Docker: How To Debug Distroless And Slim Containers

Learning Series

Docker: How To Debug Distroless And Slim Containers
Kubernetes Ephemeral Containers and kubectl debug Command
Containers 101: attach vs. exec - what's the difference?
Why and How to Use containerd From Command Line
Docker: How To Extract Image Filesystem Without Running Any Containers
KiND - How I Wasted a Day Loading Local Docker Images

Don't miss new posts in the series! Subscribe to the blog updates and get deep technical write-ups on Cloud Native topics direct into your inbox.

UPD: Check out iximiuz/cdebug - a container debugging tool that automates some of the techniques from this post.

Slim containers are faster (less stuff to move around) and more secure (fewer places for vulnerabilities to sneak in). However, these benefits of slim containers come at a price - such containers lack (the much-needed at times) exploration and debugging tools. It might be quite challenging to tap into a container that was built from a distroless or slim base image or was minified using DockerSlim or alike. Over the years, I've learned a few tricks how to troubleshoot slim containers, and it's time for me to share.

Installing debugging tools on demand

The most obvious solution is to put the debugging tools back when you need them.

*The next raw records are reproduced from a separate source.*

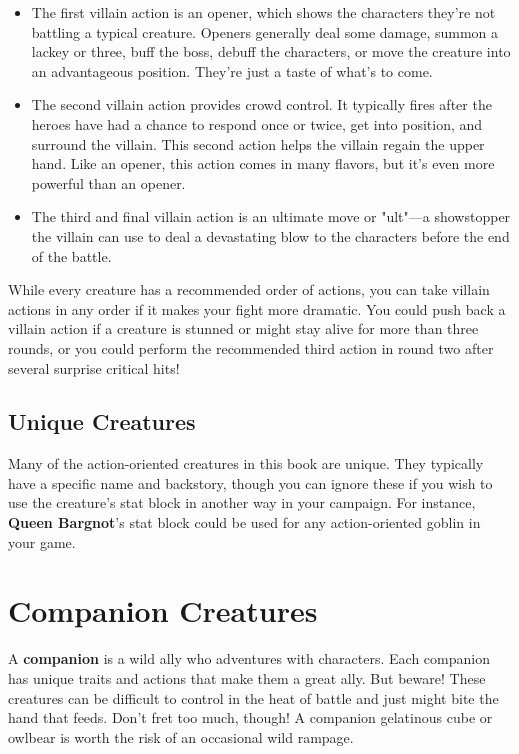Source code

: \documentclass[10pt,a4paper,twoside,bg=print,twocolumn,openany,nodeprecatedcode]{dndbook}
\begin{document}
\begin{itemize}
\item The first villain action is an opener, which shows the characters they're not battling a typical creature. Openers generally deal some damage, summon a lackey or three, buff the boss, debuff the characters, or move the creature into an advantageous position. They're just a taste of what's to come.
\item The second villain action provides crowd control. It typically fires after the heroes have had a chance to respond once or twice, get into position, and surround the villain. This second action helps the villain regain the upper hand. Like an opener, this action comes in many flavors, but it's even more powerful than an opener.
\item The third and final villain action is an ultimate move or "ult"—a showstopper the villain can use to deal a devastating blow to the characters before the end of the battle.
\end{itemize}

While every creature has a recommended order of actions, you can take villain actions in any order if it makes your fight more dramatic. You could push back a villain action if a creature is stunned or might stay alive for more than three rounds, or you could perform the recommended third action in round two after several surprise critical hits!

\subsection{Unique Creatures}
Many of the action-oriented creatures in this book are unique. They typically have a specific name and backstory, though you can ignore these if you wish to use the creature's stat block in another way in your campaign. For instance, \textbf{Queen Bargnot}'s stat block could be used for any action-oriented goblin in your game.

\section{Companion Creatures}
A \textbf{companion} is a wild ally who adventures with characters. Each companion has unique traits and actions that make them a great ally. But beware! These creatures can be difficult to control in the heat of battle and just might bite the hand that feeds. Don't fret too much, though! A companion gelatinous cube or owlbear is worth the risk of an occasional wild rampage.
\end{document}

For instance, a container built from debian:stable-slim lacks even the basic stuff like ps:

$ docker run -d --rm --name my-slim debian:stable-slim \
  sleep 9999

# Nice, the shell is there!
$ docker exec -it my-slim bash
root@6aa917a50213:/$#

# But many tools are missing.
root@6aa917a50213:/$# ps
bash: ps: command not found

You can "fix" it by installing the procps package right into the running container:

root@6aa917a50213:/$# apt-get update; apt-get install -y procps
root@6aa917a50213:/$# ps

    PID TTY          TIME CMD
      7 pts/0    00:00:00 bash
   1058 pts/0    00:00:00 ps

The main advantage of the approach is its simplicity. But there is a bunch of significant downsides:

You need to look up/remember the names of the packages (apt-get install ps isn't a thing).
Changes don't persist between container restarts (unless you commit them, of course).
Installed packages can pollute the container and lead the investigation in a wrong direction.
The approach doesn't work with distroless images since there is no shell or package manager inside.

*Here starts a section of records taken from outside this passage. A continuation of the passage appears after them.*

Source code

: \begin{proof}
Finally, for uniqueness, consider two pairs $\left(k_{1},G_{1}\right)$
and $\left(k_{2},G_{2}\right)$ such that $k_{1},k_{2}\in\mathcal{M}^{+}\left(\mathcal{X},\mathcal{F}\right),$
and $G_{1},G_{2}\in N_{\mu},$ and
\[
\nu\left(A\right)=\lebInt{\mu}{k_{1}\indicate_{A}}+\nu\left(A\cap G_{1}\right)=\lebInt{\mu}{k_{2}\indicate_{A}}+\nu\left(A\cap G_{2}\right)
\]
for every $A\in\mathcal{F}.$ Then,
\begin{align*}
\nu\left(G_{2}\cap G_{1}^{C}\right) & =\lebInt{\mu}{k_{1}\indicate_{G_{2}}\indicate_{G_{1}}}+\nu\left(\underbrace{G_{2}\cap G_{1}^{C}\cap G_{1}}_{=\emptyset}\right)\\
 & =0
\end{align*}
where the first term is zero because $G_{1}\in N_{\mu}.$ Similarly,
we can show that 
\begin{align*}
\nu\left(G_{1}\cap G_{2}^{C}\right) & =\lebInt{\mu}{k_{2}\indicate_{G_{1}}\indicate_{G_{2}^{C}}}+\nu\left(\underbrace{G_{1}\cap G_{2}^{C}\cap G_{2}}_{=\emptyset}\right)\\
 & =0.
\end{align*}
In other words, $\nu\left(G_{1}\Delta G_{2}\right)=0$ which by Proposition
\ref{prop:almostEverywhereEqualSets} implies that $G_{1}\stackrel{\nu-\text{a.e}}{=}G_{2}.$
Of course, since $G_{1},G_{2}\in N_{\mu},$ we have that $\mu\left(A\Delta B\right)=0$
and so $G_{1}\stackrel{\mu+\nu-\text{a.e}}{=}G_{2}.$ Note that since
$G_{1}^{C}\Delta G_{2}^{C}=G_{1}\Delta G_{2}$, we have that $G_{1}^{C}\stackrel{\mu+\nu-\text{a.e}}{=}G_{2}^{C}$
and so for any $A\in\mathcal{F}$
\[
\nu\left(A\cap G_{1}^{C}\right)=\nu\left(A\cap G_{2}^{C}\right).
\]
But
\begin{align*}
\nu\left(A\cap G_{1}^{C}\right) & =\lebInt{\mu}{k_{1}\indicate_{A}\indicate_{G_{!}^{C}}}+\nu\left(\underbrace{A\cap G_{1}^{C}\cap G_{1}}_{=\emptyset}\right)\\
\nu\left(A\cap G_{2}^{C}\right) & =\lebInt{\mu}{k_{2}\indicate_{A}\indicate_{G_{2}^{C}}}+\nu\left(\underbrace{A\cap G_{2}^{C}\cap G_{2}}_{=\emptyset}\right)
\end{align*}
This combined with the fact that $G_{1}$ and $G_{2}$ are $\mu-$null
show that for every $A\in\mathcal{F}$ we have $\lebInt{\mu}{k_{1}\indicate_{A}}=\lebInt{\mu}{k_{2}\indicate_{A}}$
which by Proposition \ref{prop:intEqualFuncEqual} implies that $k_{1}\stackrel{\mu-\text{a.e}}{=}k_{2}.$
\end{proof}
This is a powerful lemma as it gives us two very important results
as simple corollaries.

Temporarily switching to a fat(ter) base image

The second most obvious solution is to temporarily switch to another base image. Instead of using debian:stable-slim, you can build a container from the regular debian:stable base image that has more tools preinstalled. The approach even works for GoogleContainerTools' distroless images as they provide specially tagged debug variants.

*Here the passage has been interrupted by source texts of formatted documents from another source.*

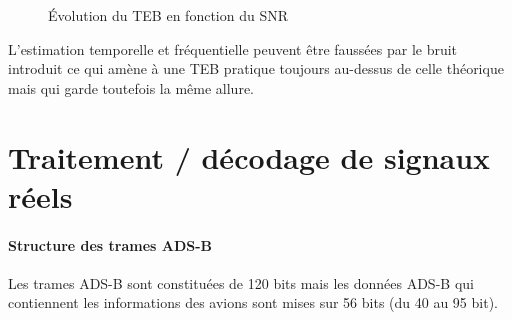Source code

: \documentclass[a4paper, 10pt]{article}
\begin{document}
\newpage
    \begin{figure}[h!]
        \centering
        
        \caption{Évolution du TEB en fonction du SNR}
    \end{figure}

    L'estimation temporelle et fréquentielle peuvent être faussées par le bruit introduit ce qui amène à une TEB pratique toujours au-dessus de celle théorique mais qui garde toutefois la même allure.

\part{Traitement / décodage de signaux réels}
    \setcounter{section}{2}
    \setcounter{subsection}{0}
    
    \subsection{Structure des trames ADS-B}
    Les trames ADS-B sont constituées de 120 bits mais les données ADS-B qui contiennent les informations des avions sont mises sur 56 bits (du 40 au 95 bit).
    
\end{document}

While the normal gcr.io/distroless/nodejs image lacks even the shell:

$ docker run -d --rm \
  --name my-distroless gcr.io/distroless/nodejs \
  -e 'setTimeout(() => console.log("Done"), 99999999)'

$ docker exec -it my-distroless bash
OCI runtime exec failed:
exec failed: unable to start container process:
exec: "bash": executable file not found in $PATH: unknown

$ docker exec -it my-distroless sh
OCI runtime exec failed:
exec failed: unable to start container process:
exec: "sh": executable file not found in $PATH: unknown

...the gcr.io/distroless/nodejs:debug version comes not only with the shell but also with some frequently used tools:

$ docker run -d --rm \
  --name my-distroless gcr.io/distroless/nodejs:debug \
  -e 'setTimeout(() => console.log("Done"), 99999999)'

$ docker exec -it my-distroless sh

/ $# ps
PID   USER     TIME  COMMAND
    1 root      0:00 /nodejs/bin/node -e setTimeout(() => console.log("Done"), 99999999)
   19 root      0:00 sh
   27 root      0:00 ps

/ $# ping 8.8.8.8
PING 8.8.8.8 (8.8.8.8): 56 data bytes
64 bytes from 8.8.8.8: seq=0 ttl=61 time=26.808 ms
64 bytes from 8.8.8.8: seq=1 ttl=61 time=18.175 ms
64 bytes from 8.8.8.8: seq=2 ttl=61 time=40.952 ms

However, if you need a slightly less common tool (e.g., ss), you will neither find it in the above container nor will be able to install it - the :debug base images still lack a proper package manager:

/ $# apt
sh: apt: not found
/ $# apt-get
sh: apt-get: not found

So, the only option to put your own packages into a distroless image is to rebuild the distroless base (read to learn bazel 🙈).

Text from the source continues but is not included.